▶ **Records drawn from a dataset**:
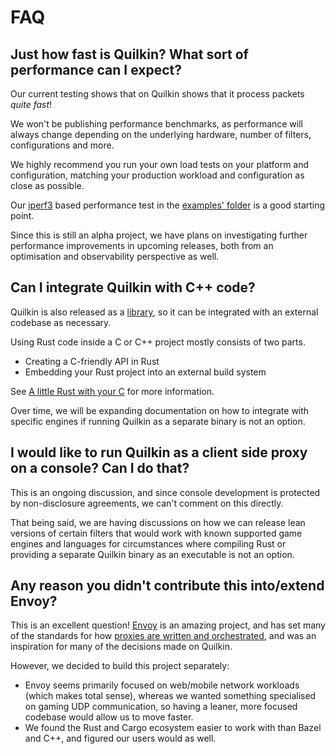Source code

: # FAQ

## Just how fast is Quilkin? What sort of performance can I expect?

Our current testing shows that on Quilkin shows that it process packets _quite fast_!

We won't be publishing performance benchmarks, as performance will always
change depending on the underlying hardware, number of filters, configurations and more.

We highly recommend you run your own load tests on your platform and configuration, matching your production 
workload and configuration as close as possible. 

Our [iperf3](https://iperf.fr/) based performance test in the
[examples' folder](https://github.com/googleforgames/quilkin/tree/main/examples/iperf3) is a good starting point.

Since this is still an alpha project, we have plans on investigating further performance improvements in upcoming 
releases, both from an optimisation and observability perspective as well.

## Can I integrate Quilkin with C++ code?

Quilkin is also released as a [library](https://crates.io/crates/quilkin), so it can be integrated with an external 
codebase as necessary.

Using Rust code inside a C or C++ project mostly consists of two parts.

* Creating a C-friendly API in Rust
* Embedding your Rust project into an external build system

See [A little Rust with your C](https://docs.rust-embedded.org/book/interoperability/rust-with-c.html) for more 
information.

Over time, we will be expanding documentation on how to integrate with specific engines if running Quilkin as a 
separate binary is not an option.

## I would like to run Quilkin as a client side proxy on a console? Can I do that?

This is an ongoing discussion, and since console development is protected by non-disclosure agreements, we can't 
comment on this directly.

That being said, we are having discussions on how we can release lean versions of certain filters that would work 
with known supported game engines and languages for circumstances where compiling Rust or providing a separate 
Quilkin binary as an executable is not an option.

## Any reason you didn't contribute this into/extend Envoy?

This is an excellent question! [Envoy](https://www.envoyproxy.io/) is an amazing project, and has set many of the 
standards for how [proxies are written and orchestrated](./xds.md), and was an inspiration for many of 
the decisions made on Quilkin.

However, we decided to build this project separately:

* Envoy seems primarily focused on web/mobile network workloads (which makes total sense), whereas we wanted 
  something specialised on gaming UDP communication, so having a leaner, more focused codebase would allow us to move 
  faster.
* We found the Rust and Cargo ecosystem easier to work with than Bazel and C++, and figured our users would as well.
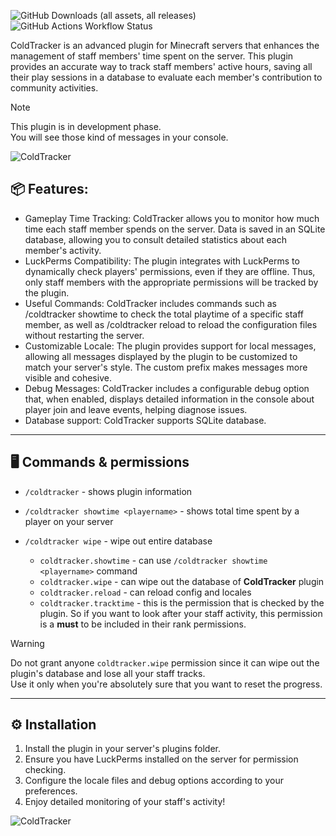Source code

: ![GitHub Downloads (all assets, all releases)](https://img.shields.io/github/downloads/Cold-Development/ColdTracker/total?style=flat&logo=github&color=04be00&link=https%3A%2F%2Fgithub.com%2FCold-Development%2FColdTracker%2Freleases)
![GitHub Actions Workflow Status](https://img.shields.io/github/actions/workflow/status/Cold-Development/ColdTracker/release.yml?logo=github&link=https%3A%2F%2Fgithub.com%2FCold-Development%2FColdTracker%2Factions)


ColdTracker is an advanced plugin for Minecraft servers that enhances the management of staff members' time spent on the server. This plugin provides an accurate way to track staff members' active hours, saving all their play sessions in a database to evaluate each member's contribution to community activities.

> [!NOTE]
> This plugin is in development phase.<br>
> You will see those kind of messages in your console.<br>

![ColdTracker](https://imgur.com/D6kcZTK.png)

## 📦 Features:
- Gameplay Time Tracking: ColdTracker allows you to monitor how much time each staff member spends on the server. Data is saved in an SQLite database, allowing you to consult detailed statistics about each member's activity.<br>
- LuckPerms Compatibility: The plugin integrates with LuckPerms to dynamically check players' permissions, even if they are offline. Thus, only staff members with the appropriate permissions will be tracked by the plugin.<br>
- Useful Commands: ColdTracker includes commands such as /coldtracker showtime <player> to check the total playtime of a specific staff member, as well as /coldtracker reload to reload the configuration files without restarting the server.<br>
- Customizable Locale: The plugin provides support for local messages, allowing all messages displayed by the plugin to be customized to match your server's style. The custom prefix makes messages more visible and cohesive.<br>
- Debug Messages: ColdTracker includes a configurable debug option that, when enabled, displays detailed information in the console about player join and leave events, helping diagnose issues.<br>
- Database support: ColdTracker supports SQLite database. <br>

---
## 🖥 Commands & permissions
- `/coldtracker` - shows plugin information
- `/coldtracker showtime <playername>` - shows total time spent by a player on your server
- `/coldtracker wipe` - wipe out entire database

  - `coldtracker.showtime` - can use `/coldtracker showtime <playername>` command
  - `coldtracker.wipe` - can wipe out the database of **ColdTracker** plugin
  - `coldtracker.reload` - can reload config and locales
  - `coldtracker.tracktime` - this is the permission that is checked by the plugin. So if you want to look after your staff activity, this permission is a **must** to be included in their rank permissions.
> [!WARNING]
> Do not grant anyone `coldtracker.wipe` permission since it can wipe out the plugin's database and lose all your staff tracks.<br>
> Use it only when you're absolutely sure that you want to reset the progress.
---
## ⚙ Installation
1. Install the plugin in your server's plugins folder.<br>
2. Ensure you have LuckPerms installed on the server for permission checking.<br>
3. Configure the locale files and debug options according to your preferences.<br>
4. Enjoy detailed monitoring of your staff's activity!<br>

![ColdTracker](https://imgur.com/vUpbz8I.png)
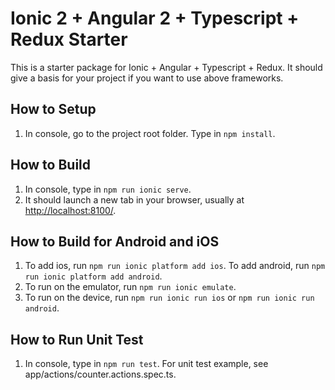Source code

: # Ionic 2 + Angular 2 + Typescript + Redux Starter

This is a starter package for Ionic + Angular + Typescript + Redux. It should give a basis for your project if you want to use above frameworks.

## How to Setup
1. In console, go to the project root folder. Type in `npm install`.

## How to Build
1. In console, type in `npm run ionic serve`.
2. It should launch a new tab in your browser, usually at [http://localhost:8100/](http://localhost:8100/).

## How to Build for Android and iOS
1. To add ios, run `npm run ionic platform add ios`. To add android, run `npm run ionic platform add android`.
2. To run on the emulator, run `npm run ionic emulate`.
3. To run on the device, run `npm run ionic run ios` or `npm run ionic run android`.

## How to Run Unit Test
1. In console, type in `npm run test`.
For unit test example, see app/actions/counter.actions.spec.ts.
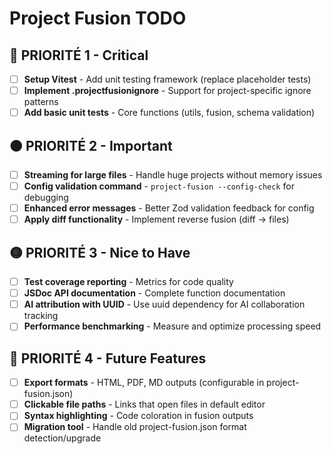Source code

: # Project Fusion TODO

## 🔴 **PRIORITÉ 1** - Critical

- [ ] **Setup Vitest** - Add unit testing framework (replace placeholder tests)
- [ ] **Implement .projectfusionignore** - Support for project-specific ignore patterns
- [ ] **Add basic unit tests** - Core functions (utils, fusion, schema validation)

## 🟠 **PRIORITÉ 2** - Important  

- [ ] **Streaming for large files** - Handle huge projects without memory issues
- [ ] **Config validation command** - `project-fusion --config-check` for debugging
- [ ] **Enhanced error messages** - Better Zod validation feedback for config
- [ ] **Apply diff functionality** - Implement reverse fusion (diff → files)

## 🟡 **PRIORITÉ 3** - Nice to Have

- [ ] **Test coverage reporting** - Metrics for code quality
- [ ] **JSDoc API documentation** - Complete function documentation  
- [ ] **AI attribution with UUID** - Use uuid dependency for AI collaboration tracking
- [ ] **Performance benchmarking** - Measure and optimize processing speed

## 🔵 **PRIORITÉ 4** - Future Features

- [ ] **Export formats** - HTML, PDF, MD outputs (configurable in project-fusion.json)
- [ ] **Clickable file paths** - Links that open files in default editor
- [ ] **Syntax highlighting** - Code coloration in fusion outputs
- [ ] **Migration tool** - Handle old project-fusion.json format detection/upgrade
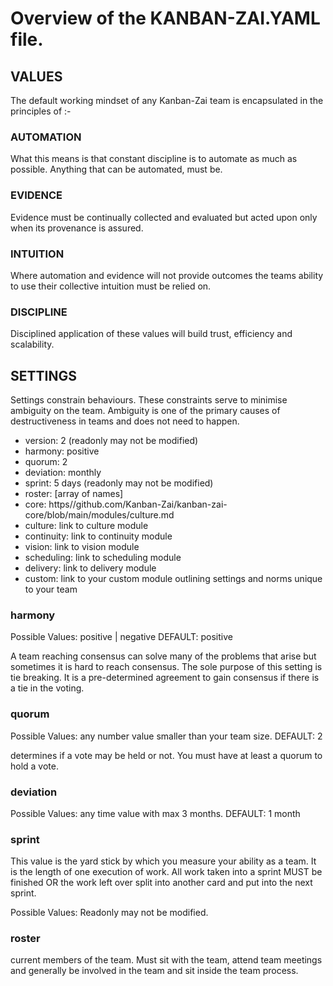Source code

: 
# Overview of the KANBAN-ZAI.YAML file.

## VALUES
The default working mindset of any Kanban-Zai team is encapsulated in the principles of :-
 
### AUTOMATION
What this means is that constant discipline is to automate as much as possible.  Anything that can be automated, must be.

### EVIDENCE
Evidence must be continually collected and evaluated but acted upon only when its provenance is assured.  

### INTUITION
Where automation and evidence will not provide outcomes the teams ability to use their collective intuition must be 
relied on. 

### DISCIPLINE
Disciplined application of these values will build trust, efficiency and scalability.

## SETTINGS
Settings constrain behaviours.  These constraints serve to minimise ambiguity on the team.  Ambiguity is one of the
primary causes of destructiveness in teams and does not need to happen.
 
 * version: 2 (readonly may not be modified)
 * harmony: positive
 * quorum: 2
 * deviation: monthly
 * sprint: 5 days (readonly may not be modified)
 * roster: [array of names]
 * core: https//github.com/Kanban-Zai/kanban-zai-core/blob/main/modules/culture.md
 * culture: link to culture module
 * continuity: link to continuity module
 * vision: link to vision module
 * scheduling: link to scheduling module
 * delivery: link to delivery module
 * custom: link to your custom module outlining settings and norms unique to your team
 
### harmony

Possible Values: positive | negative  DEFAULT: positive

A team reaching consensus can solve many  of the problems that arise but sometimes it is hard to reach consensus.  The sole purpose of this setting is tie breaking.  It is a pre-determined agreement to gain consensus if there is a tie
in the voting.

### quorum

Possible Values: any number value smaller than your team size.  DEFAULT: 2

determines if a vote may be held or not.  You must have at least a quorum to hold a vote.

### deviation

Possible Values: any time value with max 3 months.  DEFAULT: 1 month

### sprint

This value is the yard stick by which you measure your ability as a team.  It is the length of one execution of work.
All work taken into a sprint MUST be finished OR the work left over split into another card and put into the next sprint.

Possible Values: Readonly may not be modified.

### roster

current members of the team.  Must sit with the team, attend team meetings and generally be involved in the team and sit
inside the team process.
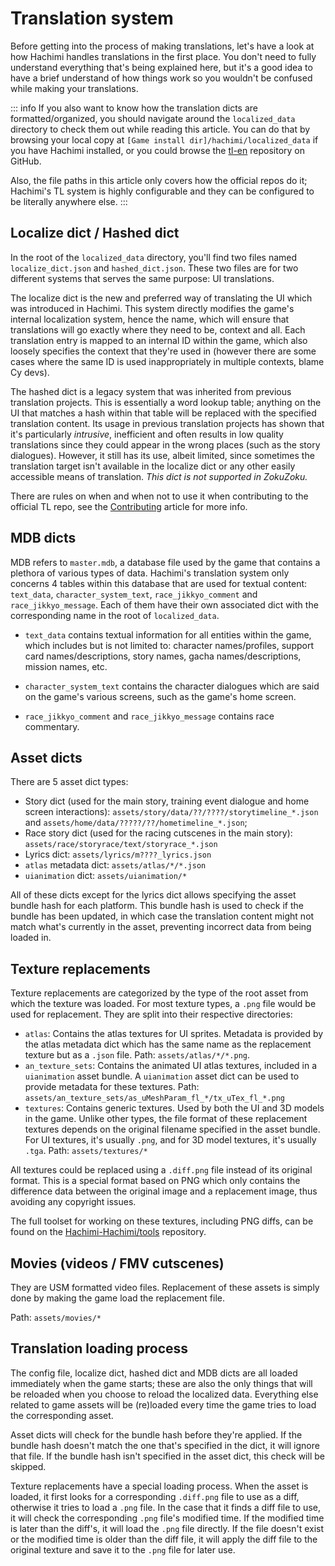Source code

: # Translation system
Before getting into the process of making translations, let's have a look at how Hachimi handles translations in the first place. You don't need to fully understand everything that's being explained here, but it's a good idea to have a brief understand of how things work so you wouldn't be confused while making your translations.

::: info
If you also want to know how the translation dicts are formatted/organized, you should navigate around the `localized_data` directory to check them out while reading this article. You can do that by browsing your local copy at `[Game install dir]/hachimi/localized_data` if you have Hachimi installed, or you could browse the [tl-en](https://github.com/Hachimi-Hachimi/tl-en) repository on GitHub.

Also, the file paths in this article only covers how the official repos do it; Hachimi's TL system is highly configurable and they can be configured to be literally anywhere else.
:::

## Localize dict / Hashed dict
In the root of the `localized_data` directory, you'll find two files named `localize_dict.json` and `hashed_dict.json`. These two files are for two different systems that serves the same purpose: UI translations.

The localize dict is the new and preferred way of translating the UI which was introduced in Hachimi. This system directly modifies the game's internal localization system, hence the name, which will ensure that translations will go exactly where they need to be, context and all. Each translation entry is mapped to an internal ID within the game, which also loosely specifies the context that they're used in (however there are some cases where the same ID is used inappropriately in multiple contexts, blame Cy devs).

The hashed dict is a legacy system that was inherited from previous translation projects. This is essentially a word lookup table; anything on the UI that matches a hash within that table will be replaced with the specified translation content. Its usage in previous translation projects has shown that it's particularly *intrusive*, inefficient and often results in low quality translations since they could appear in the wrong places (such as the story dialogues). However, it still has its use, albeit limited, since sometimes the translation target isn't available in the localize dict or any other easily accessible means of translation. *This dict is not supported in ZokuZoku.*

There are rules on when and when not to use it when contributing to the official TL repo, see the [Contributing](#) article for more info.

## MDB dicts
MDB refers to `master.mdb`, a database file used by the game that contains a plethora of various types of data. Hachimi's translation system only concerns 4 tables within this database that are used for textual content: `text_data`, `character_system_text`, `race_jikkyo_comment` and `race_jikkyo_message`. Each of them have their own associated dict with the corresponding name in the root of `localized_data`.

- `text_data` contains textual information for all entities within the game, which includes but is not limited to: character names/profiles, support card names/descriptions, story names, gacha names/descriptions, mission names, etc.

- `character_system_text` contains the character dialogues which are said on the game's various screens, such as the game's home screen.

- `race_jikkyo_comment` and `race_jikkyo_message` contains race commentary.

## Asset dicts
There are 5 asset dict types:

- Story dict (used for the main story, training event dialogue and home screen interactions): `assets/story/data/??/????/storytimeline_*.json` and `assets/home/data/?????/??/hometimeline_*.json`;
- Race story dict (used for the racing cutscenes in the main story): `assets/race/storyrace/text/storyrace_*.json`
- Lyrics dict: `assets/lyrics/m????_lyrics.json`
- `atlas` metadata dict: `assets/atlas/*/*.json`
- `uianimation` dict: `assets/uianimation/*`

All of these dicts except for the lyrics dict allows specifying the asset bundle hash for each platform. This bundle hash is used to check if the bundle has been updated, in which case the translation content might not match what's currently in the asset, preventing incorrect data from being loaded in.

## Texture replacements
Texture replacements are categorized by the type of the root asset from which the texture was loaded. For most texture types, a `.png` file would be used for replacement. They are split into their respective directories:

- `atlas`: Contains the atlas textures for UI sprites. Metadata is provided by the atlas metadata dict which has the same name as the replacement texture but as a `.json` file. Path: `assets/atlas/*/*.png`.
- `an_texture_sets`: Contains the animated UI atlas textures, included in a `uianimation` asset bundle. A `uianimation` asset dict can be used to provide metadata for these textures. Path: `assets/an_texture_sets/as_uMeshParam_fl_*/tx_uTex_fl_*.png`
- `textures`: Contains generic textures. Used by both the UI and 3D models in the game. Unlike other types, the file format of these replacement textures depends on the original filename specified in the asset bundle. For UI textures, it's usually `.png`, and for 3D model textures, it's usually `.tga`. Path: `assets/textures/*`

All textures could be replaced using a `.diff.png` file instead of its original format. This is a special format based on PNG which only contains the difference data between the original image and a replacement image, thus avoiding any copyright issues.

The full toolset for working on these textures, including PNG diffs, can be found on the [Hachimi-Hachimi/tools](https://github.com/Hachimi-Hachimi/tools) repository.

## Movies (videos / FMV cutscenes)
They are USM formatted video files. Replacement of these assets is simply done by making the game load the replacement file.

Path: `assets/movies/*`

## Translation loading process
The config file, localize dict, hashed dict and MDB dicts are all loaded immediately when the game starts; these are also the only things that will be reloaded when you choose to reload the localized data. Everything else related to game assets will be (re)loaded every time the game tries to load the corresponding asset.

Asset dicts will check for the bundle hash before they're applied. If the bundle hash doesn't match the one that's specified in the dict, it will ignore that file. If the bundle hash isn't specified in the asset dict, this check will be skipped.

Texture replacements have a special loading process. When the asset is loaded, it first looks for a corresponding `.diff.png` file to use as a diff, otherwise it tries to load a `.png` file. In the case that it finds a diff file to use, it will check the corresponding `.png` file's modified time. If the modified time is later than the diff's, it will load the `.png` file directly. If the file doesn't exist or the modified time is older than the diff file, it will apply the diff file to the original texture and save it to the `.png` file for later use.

▶ **WHAT TO DO**:
Take the line above containing "- Story dict", the line containing "All textures could", and all lines in between, and copy them exactly without anything else.

▶ **ANSWER TO THE EXERCISE**:
- Story dict (used for the main story, training event dialogue and home screen interactions): `assets/story/data/??/????/storytimeline_*.json` and `assets/home/data/?????/??/hometimeline_*.json`;
- Race story dict (used for the racing cutscenes in the main story): `assets/race/storyrace/text/storyrace_*.json`
- Lyrics dict: `assets/lyrics/m????_lyrics.json`
- `atlas` metadata dict: `assets/atlas/*/*.json`
- `uianimation` dict: `assets/uianimation/*`

All of these dicts except for the lyrics dict allows specifying the asset bundle hash for each platform. This bundle hash is used to check if the bundle has been updated, in which case the translation content might not match what's currently in the asset, preventing incorrect data from being loaded in.

## Texture replacements
Texture replacements are categorized by the type of the root asset from which the texture was loaded. For most texture types, a `.png` file would be used for replacement. They are split into their respective directories:

- `atlas`: Contains the atlas textures for UI sprites. Metadata is provided by the atlas metadata dict which has the same name as the replacement texture but as a `.json` file. Path: `assets/atlas/*/*.png`.
- `an_texture_sets`: Contains the animated UI atlas textures, included in a `uianimation` asset bundle. A `uianimation` asset dict can be used to provide metadata for these textures. Path: `assets/an_texture_sets/as_uMeshParam_fl_*/tx_uTex_fl_*.png`
- `textures`: Contains generic textures. Used by both the UI and 3D models in the game. Unlike other types, the file format of these replacement textures depends on the original filename specified in the asset bundle. For UI textures, it's usually `.png`, and for 3D model textures, it's usually `.tga`. Path: `assets/textures/*`

All textures could be replaced using a `.diff.png` file instead of its original format. This is a special format based on PNG which only contains the difference data between the original image and a replacement image, thus avoiding any copyright issues.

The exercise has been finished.